• _Available data_:
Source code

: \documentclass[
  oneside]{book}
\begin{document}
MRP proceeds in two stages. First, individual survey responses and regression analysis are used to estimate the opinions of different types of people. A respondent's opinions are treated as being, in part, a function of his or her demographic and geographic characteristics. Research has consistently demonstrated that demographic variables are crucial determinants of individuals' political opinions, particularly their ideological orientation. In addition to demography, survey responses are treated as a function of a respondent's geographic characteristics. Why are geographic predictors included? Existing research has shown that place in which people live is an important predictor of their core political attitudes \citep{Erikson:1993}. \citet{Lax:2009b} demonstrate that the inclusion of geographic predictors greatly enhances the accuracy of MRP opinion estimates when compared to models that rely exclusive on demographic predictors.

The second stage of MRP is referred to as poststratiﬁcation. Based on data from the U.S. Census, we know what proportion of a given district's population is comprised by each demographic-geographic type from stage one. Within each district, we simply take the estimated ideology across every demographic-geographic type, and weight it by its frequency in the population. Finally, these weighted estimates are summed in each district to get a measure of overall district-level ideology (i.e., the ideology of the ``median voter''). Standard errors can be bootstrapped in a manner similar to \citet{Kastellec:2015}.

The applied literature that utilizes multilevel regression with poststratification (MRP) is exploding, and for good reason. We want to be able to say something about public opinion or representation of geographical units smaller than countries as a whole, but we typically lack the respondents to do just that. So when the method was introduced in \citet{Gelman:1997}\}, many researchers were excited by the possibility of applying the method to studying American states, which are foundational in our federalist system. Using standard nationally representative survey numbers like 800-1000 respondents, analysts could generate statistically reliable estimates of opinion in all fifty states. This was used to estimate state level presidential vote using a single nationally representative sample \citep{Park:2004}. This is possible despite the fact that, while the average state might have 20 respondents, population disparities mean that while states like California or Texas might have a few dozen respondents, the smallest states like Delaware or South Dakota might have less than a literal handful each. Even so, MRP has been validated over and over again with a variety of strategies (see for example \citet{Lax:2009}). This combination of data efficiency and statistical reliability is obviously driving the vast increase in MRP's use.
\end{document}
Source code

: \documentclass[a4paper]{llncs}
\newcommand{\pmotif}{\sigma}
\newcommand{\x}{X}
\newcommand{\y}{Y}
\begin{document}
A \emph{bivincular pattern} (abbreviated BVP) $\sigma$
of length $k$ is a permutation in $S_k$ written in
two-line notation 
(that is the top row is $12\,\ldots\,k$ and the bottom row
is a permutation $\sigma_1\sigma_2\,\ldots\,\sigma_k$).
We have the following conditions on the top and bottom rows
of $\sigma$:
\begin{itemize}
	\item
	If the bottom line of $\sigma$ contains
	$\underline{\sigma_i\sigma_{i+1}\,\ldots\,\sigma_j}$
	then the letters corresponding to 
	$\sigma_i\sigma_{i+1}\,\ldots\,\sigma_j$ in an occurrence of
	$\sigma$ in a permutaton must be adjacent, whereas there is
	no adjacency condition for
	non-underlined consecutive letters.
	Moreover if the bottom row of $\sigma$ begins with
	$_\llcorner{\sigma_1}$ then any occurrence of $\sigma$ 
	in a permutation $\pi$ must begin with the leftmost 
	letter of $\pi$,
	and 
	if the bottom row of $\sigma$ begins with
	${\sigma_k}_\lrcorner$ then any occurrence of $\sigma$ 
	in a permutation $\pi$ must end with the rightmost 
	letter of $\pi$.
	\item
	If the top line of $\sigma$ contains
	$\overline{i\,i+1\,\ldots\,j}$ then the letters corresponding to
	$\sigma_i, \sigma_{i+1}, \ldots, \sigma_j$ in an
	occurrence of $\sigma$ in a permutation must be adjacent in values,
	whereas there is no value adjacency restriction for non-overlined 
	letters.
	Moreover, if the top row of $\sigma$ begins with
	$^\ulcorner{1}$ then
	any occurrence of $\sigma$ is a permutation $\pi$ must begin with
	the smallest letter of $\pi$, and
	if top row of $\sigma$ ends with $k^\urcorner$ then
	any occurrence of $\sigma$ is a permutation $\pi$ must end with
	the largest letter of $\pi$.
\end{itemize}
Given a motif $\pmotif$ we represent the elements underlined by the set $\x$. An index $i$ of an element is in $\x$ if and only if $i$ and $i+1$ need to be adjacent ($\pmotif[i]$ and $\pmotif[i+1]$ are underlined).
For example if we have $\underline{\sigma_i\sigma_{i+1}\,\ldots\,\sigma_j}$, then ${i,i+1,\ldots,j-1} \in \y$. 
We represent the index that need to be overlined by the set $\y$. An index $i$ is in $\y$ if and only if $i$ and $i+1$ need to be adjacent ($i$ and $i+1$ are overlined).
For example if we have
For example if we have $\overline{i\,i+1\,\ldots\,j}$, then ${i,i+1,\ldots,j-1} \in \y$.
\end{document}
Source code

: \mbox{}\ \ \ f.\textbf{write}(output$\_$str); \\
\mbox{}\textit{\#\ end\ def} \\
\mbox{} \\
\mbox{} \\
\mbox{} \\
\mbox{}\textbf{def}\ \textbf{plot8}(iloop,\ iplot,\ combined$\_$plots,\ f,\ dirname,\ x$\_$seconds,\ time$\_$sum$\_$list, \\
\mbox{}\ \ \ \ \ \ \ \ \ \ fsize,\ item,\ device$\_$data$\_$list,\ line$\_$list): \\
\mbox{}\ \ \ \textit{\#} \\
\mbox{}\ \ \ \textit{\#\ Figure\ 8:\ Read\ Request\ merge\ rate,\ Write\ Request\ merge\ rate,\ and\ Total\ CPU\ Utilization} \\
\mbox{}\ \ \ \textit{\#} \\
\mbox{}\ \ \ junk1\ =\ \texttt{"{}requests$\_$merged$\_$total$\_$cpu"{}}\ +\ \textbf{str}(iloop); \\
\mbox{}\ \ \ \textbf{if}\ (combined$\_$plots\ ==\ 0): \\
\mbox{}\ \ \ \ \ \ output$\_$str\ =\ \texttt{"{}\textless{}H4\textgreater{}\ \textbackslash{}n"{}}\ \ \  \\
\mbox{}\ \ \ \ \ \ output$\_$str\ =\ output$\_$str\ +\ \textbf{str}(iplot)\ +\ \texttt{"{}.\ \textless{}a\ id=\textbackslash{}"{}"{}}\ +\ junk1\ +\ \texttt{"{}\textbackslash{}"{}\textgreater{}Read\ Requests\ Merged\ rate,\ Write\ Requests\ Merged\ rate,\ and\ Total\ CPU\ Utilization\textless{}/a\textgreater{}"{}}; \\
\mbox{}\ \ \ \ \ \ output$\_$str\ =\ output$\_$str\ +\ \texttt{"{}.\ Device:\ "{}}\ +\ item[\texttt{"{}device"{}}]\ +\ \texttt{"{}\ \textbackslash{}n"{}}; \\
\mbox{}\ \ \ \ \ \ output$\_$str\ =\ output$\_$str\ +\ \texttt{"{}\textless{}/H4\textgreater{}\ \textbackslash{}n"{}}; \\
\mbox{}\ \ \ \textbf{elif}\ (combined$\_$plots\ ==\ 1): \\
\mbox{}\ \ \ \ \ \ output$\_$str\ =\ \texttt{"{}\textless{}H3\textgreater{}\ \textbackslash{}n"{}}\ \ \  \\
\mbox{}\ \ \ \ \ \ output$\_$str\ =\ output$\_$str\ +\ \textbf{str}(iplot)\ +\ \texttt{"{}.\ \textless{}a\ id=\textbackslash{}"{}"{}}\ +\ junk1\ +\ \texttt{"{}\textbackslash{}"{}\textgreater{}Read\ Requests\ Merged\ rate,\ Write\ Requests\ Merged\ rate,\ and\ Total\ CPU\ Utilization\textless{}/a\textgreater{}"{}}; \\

• _About this task_: For the string "underlined", go through the entries above and copy each line where it occurs.

• _Answer to the exercise_:
	non-underlined consecutive letters.
Given a motif $\pmotif$ we represent the elements underlined by the set $\x$. An index $i$ of an element is in $\x$ if and only if $i$ and $i+1$ need to be adjacent ($\pmotif[i]$ and $\pmotif[i+1]$ are underlined).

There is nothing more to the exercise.